For incompressible Navier–Stokes with sharp vortical features near boundaries and corners, similar trends emerge. Adaptive weighting alone increases density near regions critical for capturing secondary vortices; adaptive sampling fixes on large-gradient regions (top-right corner). Their combination ensures comprehensive focus and achieves uniformly low errors.

Figure 6: Weighted density estimation for the lid-driven cavity flow, emphasizing emphasis on vortices and sharp boundary layers with hybrid adaptive strategy.

Hyperparameter Robustness

A systematic paper on the Burgers equation explores:

Update frequency ( $N_s$ ): Lower values increase accuracy at minor computational cost.
Clipping parameter ( $\gamma$ ): Too-low values revert sampling to uniform; too-high produces instability.
Fraction updated ( $p_u$ ): Optimal within [0.2, 0.6]; updating all points every cycle can degrade stability.
Figure 7: Hyperparameter paper of adaptive sampling for the Burgers equation: error and training time versus update frequency, clipping, and point update fraction.
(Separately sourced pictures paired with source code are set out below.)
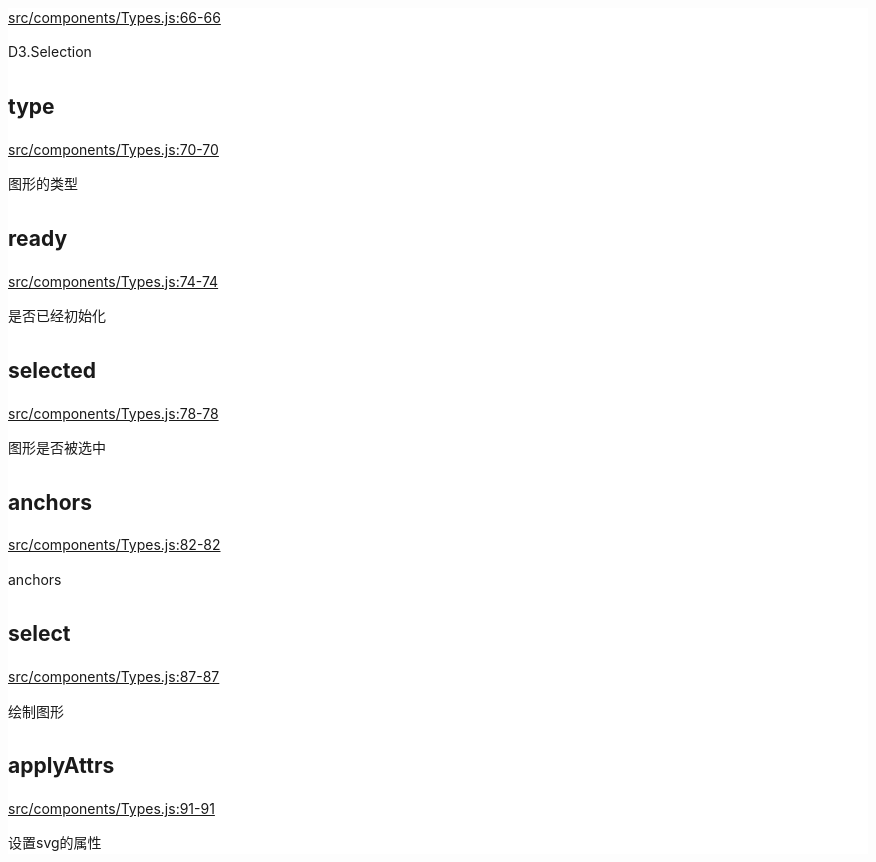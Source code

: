 [src/components/Types.js:66-66][257]

D3.Selection

## type

[src/components/Types.js:70-70][258]

图形的类型

## ready

[src/components/Types.js:74-74][259]

是否已经初始化

## selected

[src/components/Types.js:78-78][260]

图形是否被选中

## anchors

[src/components/Types.js:82-82][261]

anchors

## select

[src/components/Types.js:87-87][262]

绘制图形

## applyAttrs

[src/components/Types.js:91-91][263]

设置svg的属性

[1]: #anchordrawing

[2]: #parameters

[3]: #purecomponent

[4]: #drawingoptiontype

[5]: #properties

[6]: #actionoptiontype

[7]: #properties-1

[8]: #actiontypeenums

[9]: #draw

[10]: #redraw

[11]: #select

[12]: #unselect

[13]: #delete

[14]: #clear

[15]: #move

[16]: #input

[17]: #selectmodeenums

[18]: #properties-2

[19]: #registerdrawing

[20]: #parameters-1

[21]: #fromdrawing

[22]: #parameters-2

[23]: #fromactions

[24]: #parameters-3


[25]: #examples
[26]: #action
[27]: #parameters-4
[28]: #type
[29]: #params
[30]: #nextinterval
[31]: #canbreak
[32]: #inputaction
[33]: #parameters-5
[34]: #drawaction
[35]: #parameters-6
[36]: #examples-1
[37]: #selectaction
[38]: #parameters-7
[39]: #examples-2
[40]: #unselectaction
[41]: #parameters-8
[42]: #examples-3
[43]: #deleteaction
[44]: #parameters-9
[45]: #examples-4
[46]: #clearaction
[47]: #parameters-10
[48]: #examples-5
[49]: #redrawaction
[50]: #parameters-11
[51]: #moveaction
[52]: #parameters-12
[53]: #olddrawing
[54]: #parameters-13
[55]: #id
[56]: #attrs
[57]: #text
[58]: #type-1
[59]: #ready
[60]: #defaultattrs
[61]: #selectedattrs
[62]: #render
[63]: #getlinkpoint
[64]: #initialize
[65]: #parameters-14
[66]: #updateattrs
[67]: #parameters-15
[68]: #select-1
[69]: #remove
[70]: #todata
[71]: #moveto
[72]: #parameters-16
[73]: #linedrawing
[74]: #parameters-17
[75]: #defaultattrs-1
[76]: #selectedattrs-1
[77]: #circledrawing
[78]: #parameters-18
[79]: #defaultattrs-2
[80]: #selectedattrs-2
[81]: #dotdrawing
[82]: #parameters-19
[83]: #defaultattrs-3
[84]: #selectedattrs-3
[85]: #rectdrawing
[86]: #parameters-20
[87]: #defaultattrs-4
[88]: #selectedattrs-4
[89]: #numberscaledrawing
[90]: #parameters-21
[91]: #arrowlinkdrawing
[92]: #parameters-22
[93]: #getarrowlinkpath
[94]: #parameters-23
[95]: #defaultattrs-5
[96]: #selectedattrs-5
[97]: #pathdrawing
[98]: #parameters-24
[99]: #defaultattrs-6
[100]: #selectedattrs-6
[101]: #textdrawing
[102]: #parameters-25
[103]: #defaultattrs-7
[104]: #selectedattrs-7
[105]: #textcircledrawing
[106]: #parameters-26
[107]: #type-2
[108]: #defaultcircleattrs
[109]: #circleselectedattrs
[110]: #defaulttextattrs
[111]: #textselectedattrs
[112]: #handlers
[113]: #setnonehandler
[114]: #parameters-27
[115]: #setlinedrawhandler
[116]: #parameters-28
[117]: #setcircledrawhandler
[118]: #parameters-29
[119]: #setlinkdrawhandler
[120]: #parameters-30
[121]: #setarrowlinkdrawhandler
[122]: #parameters-31
[123]: #settextcircledrawhandler
[124]: #parameters-32
[125]: #setmovehandler
[126]: #parameters-33
[127]: #d3graph
[128]: #parameters-34
[129]: #getdrawingdata
[130]: #getdrawingactions
[131]: #clear-1
[132]: #proptypes
[133]: #properties-3
[134]: #onanchorrender
[135]: #parameters-35
[136]: #offset
[137]: #from
[138]: #to
[139]: #moveto-1
[140]: #text-1
[141]: #attrs-1
[142]: #selectedattrs-8
[143]: #selection
[144]: #type-3
[145]: #ready-1
[146]: #selected
[147]: #anchors
[148]: #select-2
[149]: #applyattrs
[150]: https://git@github.com/:m860/opsearch-drawing/blob/739735ae160bea66d0af3a1150c6d7f1c8ee56d2/src/components/AnchorDrawing.js#L19-L48 "Source code on GitHub"
[151]: https://git@github.com/:m860/opsearch-drawing/blob/739735ae160bea66d0af3a1150c6d7f1c8ee56d2/src/components/D3Graph.js#L10-L10 "Source code on GitHub"
[152]: https://git@github.com/:m860/opsearch-drawing/blob/739735ae160bea66d0af3a1150c6d7f1c8ee56d2/src/components/D3Graph.js#L32-L34 "Source code on GitHub"
[153]: https://developer.mozilla.org/docs/Web/JavaScript/Reference/Global_Objects/Object
[154]: https://git@github.com/:m860/opsearch-drawing/blob/739735ae160bea66d0af3a1150c6d7f1c8ee56d2/src/components/D3Graph.js#L39-L41 "Source code on GitHub"
[155]: https://developer.mozilla.org/docs/Web/JavaScript/Reference/Global_Objects/String
[156]: https://developer.mozilla.org/docs/Web/JavaScript/Reference/Global_Objects/Array
[157]: https://git@github.com/:m860/opsearch-drawing/blob/739735ae160bea66d0af3a1150c6d7f1c8ee56d2/src/components/D3Graph.js#L54-L74 "Source code on GitHub"
[158]: https://git@github.com/:m860/opsearch-drawing/blob/739735ae160bea66d0af3a1150c6d7f1c8ee56d2/src/components/D3Graph.js#L56-L56 "Source code on GitHub"
[159]: https://git@github.com/:m860/opsearch-drawing/blob/739735ae160bea66d0af3a1150c6d7f1c8ee56d2/src/components/D3Graph.js#L58-L58 "Source code on GitHub"
[160]: https://git@github.com/:m860/opsearch-drawing/blob/739735ae160bea66d0af3a1150c6d7f1c8ee56d2/src/components/D3Graph.js#L60-L60 "Source code on GitHub"
[161]: https://git@github.com/:m860/opsearch-drawing/blob/739735ae160bea66d0af3a1150c6d7f1c8ee56d2/src/components/D3Graph.js#L62-L62 "Source code on GitHub"
[162]: https://git@github.com/:m860/opsearch-drawing/blob/739735ae160bea66d0af3a1150c6d7f1c8ee56d2/src/components/D3Graph.js#L64-L64 "Source code on GitHub"
[163]: https://git@github.com/:m860/opsearch-drawing/blob/739735ae160bea66d0af3a1150c6d7f1c8ee56d2/src/components/D3Graph.js#L66-L66 "Source code on GitHub"
[164]: https://git@github.com/:m860/opsearch-drawing/blob/739735ae160bea66d0af3a1150c6d7f1c8ee56d2/src/components/D3Graph.js#L68-L68 "Source code on GitHub"
[165]: https://git@github.com/:m860/opsearch-drawing/blob/739735ae160bea66d0af3a1150c6d7f1c8ee56d2/src/components/D3Graph.js#L73-L73 "Source code on GitHub"
[166]: https://git@github.com/:m860/opsearch-drawing/blob/739735ae160bea66d0af3a1150c6d7f1c8ee56d2/src/components/D3Graph.js#L83-L86 "Source code on GitHub"
[167]: https://git@github.com/:m860/opsearch-drawing/blob/739735ae160bea66d0af3a1150c6d7f1c8ee56d2/src/components/D3Graph.js#L111-L113 "Source code on GitHub"
[168]: https://developer.mozilla.org/docs/Web/JavaScript/Reference/Statements/function
[169]: https://git@github.com/:m860/opsearch-drawing/blob/739735ae160bea66d0af3a1150c6d7f1c8ee56d2/src/components/D3Graph.js#L180-L183 "Source code on GitHub"
[170]: #drawingoptiontype
[171]: https://git@github.com/:m860/opsearch-drawing/blob/739735ae160bea66d0af3a1150c6d7f1c8ee56d2/src/components/D3Graph.js#L211-L228 "Source code on GitHub"
[172]: #actionoptiontype
[173]: https://git@github.com/:m860/opsearch-drawing/blob/739735ae160bea66d0af3a1150c6d7f1c8ee56d2/src/components/D3Graph.js#L241-L271 "Source code on GitHub"
[174]: https://git@github.com/:m860/opsearch-drawing/blob/739735ae160bea66d0af3a1150c6d7f1c8ee56d2/src/components/D3Graph.js#L247-L247 "Source code on GitHub"
[175]: #actiontypeenums
[176]: https://git@github.com/:m860/opsearch-drawing/blob/739735ae160bea66d0af3a1150c6d7f1c8ee56d2/src/components/D3Graph.js#L252-L252 "Source code on GitHub"
[177]: https://git@github.com/:m860/opsearch-drawing/blob/739735ae160bea66d0af3a1150c6d7f1c8ee56d2/src/components/D3Graph.js#L257-L257 "Source code on GitHub"
[178]: https://developer.mozilla.org/docs/Web/JavaScript/Reference/Global_Objects/Number
[179]: https://git@github.com/:m860/opsearch-drawing/blob/739735ae160bea66d0af3a1150c6d7f1c8ee56d2/src/components/D3Graph.js#L262-L262 "Source code on GitHub"
[180]: https://developer.mozilla.org/docs/Web/JavaScript/Reference/Global_Objects/Boolean
[181]: https://git@github.com/:m860/opsearch-drawing/blob/739735ae160bea66d0af3a1150c6d7f1c8ee56d2/src/components/D3Graph.js#L276-L289 "Source code on GitHub"
[182]: https://git@github.com/:m860/opsearch-drawing/blob/739735ae160bea66d0af3a1150c6d7f1c8ee56d2/src/components/D3Graph.js#L304-L308 "Source code on GitHub"
[183]: https://git@github.com/:m860/opsearch-drawing/blob/739735ae160bea66d0af3a1150c6d7f1c8ee56d2/src/components/D3Graph.js#L320-L324 "Source code on GitHub"
[184]: https://git@github.com/:m860/opsearch-drawing/blob/739735ae160bea66d0af3a1150c6d7f1c8ee56d2/src/components/D3Graph.js#L336-L340 "Source code on GitHub"
[185]: https://git@github.com/:m860/opsearch-drawing/blob/739735ae160bea66d0af3a1150c6d7f1c8ee56d2/src/components/D3Graph.js#L352-L356 "Source code on GitHub"
[186]: https://git@github.com/:m860/opsearch-drawing/blob/739735ae160bea66d0af3a1150c6d7f1c8ee56d2/src/components/D3Graph.js#L368-L372 "Source code on GitHub"
[187]: https://git@github.com/:m860/opsearch-drawing/blob/739735ae160bea66d0af3a1150c6d7f1c8ee56d2/src/components/D3Graph.js#L380-L387 "Source code on GitHub"
[188]: https://git@github.com/:m860/opsearch-drawing/blob/739735ae160bea66d0af3a1150c6d7f1c8ee56d2/src/components/D3Graph.js#L394-L406 "Source code on GitHub"
[189]: https://git@github.com/:m860/opsearch-drawing/blob/739735ae160bea66d0af3a1150c6d7f1c8ee56d2/src/components/D3Graph.js#L417-L610 "Source code on GitHub"
[190]: https://git@github.com/:m860/opsearch-drawing/blob/739735ae160bea66d0af3a1150c6d7f1c8ee56d2/src/components/D3Graph.js#L433-L433 "Source code on GitHub"
[191]: https://git@github.com/:m860/opsearch-drawing/blob/739735ae160bea66d0af3a1150c6d7f1c8ee56d2/src/components/D3Graph.js#L438-L438 "Source code on GitHub"
[192]: https://git@github.com/:m860/opsearch-drawing/blob/739735ae160bea66d0af3a1150c6d7f1c8ee56d2/src/components/D3Graph.js#L443-L443 "Source code on GitHub"
[193]: https://git@github.com/:m860/opsearch-drawing/blob/739735ae160bea66d0af3a1150c6d7f1c8ee56d2/src/components/D3Graph.js#L454-L454 "Source code on GitHub"
[194]: https://git@github.com/:m860/opsearch-drawing/blob/739735ae160bea66d0af3a1150c6d7f1c8ee56d2/src/components/D3Graph.js#L466-L466 "Source code on GitHub"
[195]: https://git@github.com/:m860/opsearch-drawing/blob/739735ae160bea66d0af3a1150c6d7f1c8ee56d2/src/components/D3Graph.js#L480-L482 "Source code on GitHub"
[196]: https://git@github.com/:m860/opsearch-drawing/blob/739735ae160bea66d0af3a1150c6d7f1c8ee56d2/src/components/D3Graph.js#L489-L491 "Source code on GitHub"
[197]: https://git@github.com/:m860/opsearch-drawing/blob/739735ae160bea66d0af3a1150c6d7f1c8ee56d2/src/components/D3Graph.js#L496-L502 "Source code on GitHub"
[198]: https://git@github.com/:m860/opsearch-drawing/blob/739735ae160bea66d0af3a1150c6d7f1c8ee56d2/src/components/D3Graph.js#L507-L509 "Source code on GitHub"
[199]: https://git@github.com/:m860/opsearch-drawing/blob/739735ae160bea66d0af3a1150c6d7f1c8ee56d2/src/components/D3Graph.js#L514-L517 "Source code on GitHub"
[200]: https://git@github.com/:m860/opsearch-drawing/blob/739735ae160bea66d0af3a1150c6d7f1c8ee56d2/src/components/D3Graph.js#L522-L530 "Source code on GitHub"
[201]: https://git@github.com/:m860/opsearch-drawing/blob/739735ae160bea66d0af3a1150c6d7f1c8ee56d2/src/components/D3Graph.js#L535-L541 "Source code on GitHub"
[202]: https://git@github.com/:m860/opsearch-drawing/blob/739735ae160bea66d0af3a1150c6d7f1c8ee56d2/src/components/D3Graph.js#L546-L551 "Source code on GitHub"
[203]: https://git@github.com/:m860/opsearch-drawing/blob/739735ae160bea66d0af3a1150c6d7f1c8ee56d2/src/components/D3Graph.js#L592-L601 "Source code on GitHub"
[204]: https://git@github.com/:m860/opsearch-drawing/blob/739735ae160bea66d0af3a1150c6d7f1c8ee56d2/src/components/D3Graph.js#L607-L609 "Source code on GitHub"
[205]: https://git@github.com/:m860/opsearch-drawing/blob/739735ae160bea66d0af3a1150c6d7f1c8ee56d2/src/components/D3Graph.js#L615-L685 "Source code on GitHub"
[206]: https://git@github.com/:m860/opsearch-drawing/blob/739735ae160bea66d0af3a1150c6d7f1c8ee56d2/src/components/D3Graph.js#L621-L625 "Source code on GitHub"
[207]: https://git@github.com/:m860/opsearch-drawing/blob/739735ae160bea66d0af3a1150c6d7f1c8ee56d2/src/components/D3Graph.js#L631-L633 "Source code on GitHub"
[208]: https://git@github.com/:m860/opsearch-drawing/blob/739735ae160bea66d0af3a1150c6d7f1c8ee56d2/src/components/D3Graph.js#L692-L751 "Source code on GitHub"
[209]: https://git@github.com/:m860/opsearch-drawing/blob/739735ae160bea66d0af3a1150c6d7f1c8ee56d2/src/components/D3Graph.js#L698-L703 "Source code on GitHub"
[210]: https://git@github.com/:m860/opsearch-drawing/blob/739735ae160bea66d0af3a1150c6d7f1c8ee56d2/src/components/D3Graph.js#L709-L711 "Source code on GitHub"
[211]: https://git@github.com/:m860/opsearch-drawing/blob/739735ae160bea66d0af3a1150c6d7f1c8ee56d2/src/components/D3Graph.js#L758-L806 "Source code on GitHub"
[212]: https://git@github.com/:m860/opsearch-drawing/blob/739735ae160bea66d0af3a1150c6d7f1c8ee56d2/src/components/D3Graph.js#L764-L768 "Source code on GitHub"
[213]: https://git@github.com/:m860/opsearch-drawing/blob/739735ae160bea66d0af3a1150c6d7f1c8ee56d2/src/components/D3Graph.js#L774-L776 "Source code on GitHub"
[214]: https://git@github.com/:m860/opsearch-drawing/blob/739735ae160bea66d0af3a1150c6d7f1c8ee56d2/src/components/D3Graph.js#L813-L844 "Source code on GitHub"
[215]: https://git@github.com/:m860/opsearch-drawing/blob/739735ae160bea66d0af3a1150c6d7f1c8ee56d2/src/components/D3Graph.js#L819-L819 "Source code on GitHub"
[216]: https://git@github.com/:m860/opsearch-drawing/blob/739735ae160bea66d0af3a1150c6d7f1c8ee56d2/src/components/D3Graph.js#L825-L825 "Source code on GitHub"
[217]: https://git@github.com/:m860/opsearch-drawing/blob/739735ae160bea66d0af3a1150c6d7f1c8ee56d2/src/components/D3Graph.js#L851-L964 "Source code on GitHub"
[218]: https://git@github.com/:m860/opsearch-drawing/blob/739735ae160bea66d0af3a1150c6d7f1c8ee56d2/src/components/D3Graph.js#L972-L1155 "Source code on GitHub"
[219]: https://git@github.com/:m860/opsearch-drawing/blob/739735ae160bea66d0af3a1150c6d7f1c8ee56d2/src/components/D3Graph.js#L1110-L1140 "Source code on GitHub"
[220]: https://git@github.com/:m860/opsearch-drawing/blob/739735ae160bea66d0af3a1150c6d7f1c8ee56d2/src/components/D3Graph.js#L978-L981 "Source code on GitHub"
[221]: https://git@github.com/:m860/opsearch-drawing/blob/739735ae160bea66d0af3a1150c6d7f1c8ee56d2/src/components/D3Graph.js#L987-L989 "Source code on GitHub"
[222]: https://git@github.com/:m860/opsearch-drawing/blob/739735ae160bea66d0af3a1150c6d7f1c8ee56d2/src/components/D3Graph.js#L1314-L1360 "Source code on GitHub"
[223]: https://git@github.com/:m860/opsearch-drawing/blob/739735ae160bea66d0af3a1150c6d7f1c8ee56d2/src/components/D3Graph.js#L1320-L1320 "Source code on GitHub"
[224]: https://git@github.com/:m860/opsearch-drawing/blob/739735ae160bea66d0af3a1150c6d7f1c8ee56d2/src/components/D3Graph.js#L1326-L1326 "Source code on GitHub"
[225]: https://git@github.com/:m860/opsearch-drawing/blob/739735ae160bea66d0af3a1150c6d7f1c8ee56d2/src/components/D3Graph.js#L1367-L1413 "Source code on GitHub"
[226]: https://git@github.com/:m860/opsearch-drawing/blob/739735ae160bea66d0af3a1150c6d7f1c8ee56d2/src/components/D3Graph.js#L1373-L1376 "Source code on GitHub"
[227]: https://git@github.com/:m860/opsearch-drawing/blob/739735ae160bea66d0af3a1150c6d7f1c8ee56d2/src/components/D3Graph.js#L1382-L1384 "Source code on GitHub"
[228]: https://git@github.com/:m860/opsearch-drawing/blob/739735ae160bea66d0af3a1150c6d7f1c8ee56d2/src/components/D3Graph.js#L1420-L1583 "Source code on GitHub"
[229]: https://git@github.com/:m860/opsearch-drawing/blob/739735ae160bea66d0af3a1150c6d7f1c8ee56d2/src/components/D3Graph.js#L1496-L1496 "Source code on GitHub"
[230]: https://git@github.com/:m860/opsearch-drawing/blob/739735ae160bea66d0af3a1150c6d7f1c8ee56d2/src/components/D3Graph.js#L1426-L1430 "Source code on GitHub"
[231]: https://git@github.com/:m860/opsearch-drawing/blob/739735ae160bea66d0af3a1150c6d7f1c8ee56d2/src/components/D3Graph.js#L1436-L1439 "Source code on GitHub"
[232]: https://git@github.com/:m860/opsearch-drawing/blob/739735ae160bea66d0af3a1150c6d7f1c8ee56d2/src/components/D3Graph.js#L1445-L1449 "Source code on GitHub"
[233]: https://git@github.com/:m860/opsearch-drawing/blob/739735ae160bea66d0af3a1150c6d7f1c8ee56d2/src/components/D3Graph.js#L1455-L1457 "Source code on GitHub"
[234]: https://git@github.com/:m860/opsearch-drawing/blob/739735ae160bea66d0af3a1150c6d7f1c8ee56d2/src/components/D3Graph.js#L1717-L1931 "Source code on GitHub"
[235]: https://git@github.com/:m860/opsearch-drawing/blob/739735ae160bea66d0af3a1150c6d7f1c8ee56d2/src/components/D3Graph.js#L1722-L1739 "Source code on GitHub"
[236]: https://git@github.com/:m860/opsearch-drawing/blob/739735ae160bea66d0af3a1150c6d7f1c8ee56d2/src/components/D3Graph.js#L1744-L1784 "Source code on GitHub"
[237]: https://git@github.com/:m860/opsearch-drawing/blob/739735ae160bea66d0af3a1150c6d7f1c8ee56d2/src/components/D3Graph.js#L1789-L1807 "Source code on GitHub"
[238]: https://git@github.com/:m860/opsearch-drawing/blob/739735ae160bea66d0af3a1150c6d7f1c8ee56d2/src/components/D3Graph.js#L1812-L1831 "Source code on GitHub"
[239]: https://git@github.com/:m860/opsearch-drawing/blob/739735ae160bea66d0af3a1150c6d7f1c8ee56d2/src/components/D3Graph.js#L1836-L1855 "Source code on GitHub"
[240]: https://git@github.com/:m860/opsearch-drawing/blob/739735ae160bea66d0af3a1150c6d7f1c8ee56d2/src/components/D3Graph.js#L1860-L1879 "Source code on GitHub"
[241]: https://git@github.com/:m860/opsearch-drawing/blob/739735ae160bea66d0af3a1150c6d7f1c8ee56d2/src/components/D3Graph.js#L1884-L1930 "Source code on GitHub"
[242]: https://git@github.com/:m860/opsearch-drawing/blob/739735ae160bea66d0af3a1150c6d7f1c8ee56d2/src/components/D3Graph.js#L2168-L2666 "Source code on GitHub"
[243]: https://git@github.com/:m860/opsearch-drawing/blob/739735ae160bea66d0af3a1150c6d7f1c8ee56d2/src/components/D3Graph.js#L2520-L2530 "Source code on GitHub"
[244]: https://git@github.com/:m860/opsearch-drawing/blob/739735ae160bea66d0af3a1150c6d7f1c8ee56d2/src/components/D3Graph.js#L2536-L2545 "Source code on GitHub"
[245]: https://git@github.com/:m860/opsearch-drawing/blob/739735ae160bea66d0af3a1150c6d7f1c8ee56d2/src/components/D3Graph.js#L2550-L2555 "Source code on GitHub"
[246]: https://git@github.com/:m860/opsearch-drawing/blob/739735ae160bea66d0af3a1150c6d7f1c8ee56d2/src/components/D3Graph.js#L2181-L2218 "Source code on GitHub"
[247]: https://developer.mozilla.org/docs/Web/Guide/Mobile
[248]: https://developer.mozilla.org/docs/Web/JavaScript/Reference/Global_Objects/Math
[249]: https://git@github.com/:m860/opsearch-drawing/blob/739735ae160bea66d0af3a1150c6d7f1c8ee56d2/src/components/LinkDrawing.js#L32-L34 "Source code on GitHub"
[250]: https://git@github.com/:m860/opsearch-drawing/blob/739735ae160bea66d0af3a1150c6d7f1c8ee56d2/src/components/Types.js#L19-L19 "Source code on GitHub"
[251]: https://git@github.com/:m860/opsearch-drawing/blob/739735ae160bea66d0af3a1150c6d7f1c8ee56d2/src/components/Types.js#L31-L31 "Source code on GitHub"
[252]: https://git@github.com/:m860/opsearch-drawing/blob/739735ae160bea66d0af3a1150c6d7f1c8ee56d2/src/components/Types.js#L35-L35 "Source code on GitHub"
[253]: https://git@github.com/:m860/opsearch-drawing/blob/739735ae160bea66d0af3a1150c6d7f1c8ee56d2/src/components/Types.js#L44-L44 "Source code on GitHub"
[254]: https://git@github.com/:m860/opsearch-drawing/blob/739735ae160bea66d0af3a1150c6d7f1c8ee56d2/src/components/Types.js#L54-L54 "Source code on GitHub"
[255]: https://git@github.com/:m860/opsearch-drawing/blob/739735ae160bea66d0af3a1150c6d7f1c8ee56d2/src/components/Types.js#L58-L58 "Source code on GitHub"
[256]: https://git@github.com/:m860/opsearch-drawing/blob/739735ae160bea66d0af3a1150c6d7f1c8ee56d2/src/components/Types.js#L62-L62 "Source code on GitHub"
[257]: https://git@github.com/:m860/opsearch-drawing/blob/739735ae160bea66d0af3a1150c6d7f1c8ee56d2/src/components/Types.js#L66-L66 "Source code on GitHub"
[258]: https://git@github.com/:m860/opsearch-drawing/blob/739735ae160bea66d0af3a1150c6d7f1c8ee56d2/src/components/Types.js#L70-L70 "Source code on GitHub"
[259]: https://git@github.com/:m860/opsearch-drawing/blob/739735ae160bea66d0af3a1150c6d7f1c8ee56d2/src/components/Types.js#L74-L74 "Source code on GitHub"
[260]: https://git@github.com/:m860/opsearch-drawing/blob/739735ae160bea66d0af3a1150c6d7f1c8ee56d2/src/components/Types.js#L78-L78 "Source code on GitHub"
[261]: https://git@github.com/:m860/opsearch-drawing/blob/739735ae160bea66d0af3a1150c6d7f1c8ee56d2/src/components/Types.js#L82-L82 "Source code on GitHub"
[262]: https://git@github.com/:m860/opsearch-drawing/blob/739735ae160bea66d0af3a1150c6d7f1c8ee56d2/src/components/Types.js#L87-L87 "Source code on GitHub"
[263]: https://git@github.com/:m860/opsearch-drawing/blob/739735ae160bea66d0af3a1150c6d7f1c8ee56d2/src/components/Types.js#L91-L91 "Source code on GitHub"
Distribution of Training Points and Weights

Visualizations after training indicate that adaptive sampling clusters points in regions of steep gradients, while adaptive weighting ensures a nearly uniform distribution of weights, leading to balanced convergence across the sampled domain.

Figure 8: Allen-Cahn equation: exact solution (left) and color-mapped weight distribution over residual points (right).

Figure 9: Burgers equation: PINN prediction errors, ground truth (left), and colored weight distribution (right) following adaptive training.

Figure 10: Lid-driven cavity flow: PINN errors and reference solution (left); training point distribution colored by weights (right).

Implications and Future Directions

This work demonstrates that neither adaptive weighting nor sampling alone is sufficient for universal PINN robustness—especially under limited training point budgets or challenging solution features. However, their principled combination achieves consistently high accuracy, efficient training, and robustness across diverse PDEs.

From a theoretical perspective, the BRDR-weighted adaptive sampler offers a pathway toward convergence guarantees in multi-loss PINN settings, while shedding light on the nuanced interaction between point density and loss landscape geometry. Practically, the method is straightforward to implement in contemporary deep learning frameworks, introduces only modest computational overhead, and requires minimal tuning.

Future extensions include:

Automated hyperparameter optimization across even wider problem classes (e.g., high-dimensional, multi-physics PDEs).
Integration with advanced initialization and continual learning schemes.
Coupling with operator learning (e.g., DeepONet) or multi-fidelity/data-driven PINNs.

Conclusion

The self-adaptive hybrid weighting and sampling framework for PINNs synchronizes the strengths of both residual-driven sampling and balanced weight assignment throughout training. Empirical evidence illustrates that this method significantly improves accuracy and efficiency on canonical PDE benchmarks, even in the low batch size or highly nonuniform solution regime. This approach forms a strong foundation for further advances in computational PDE learning with neural networks.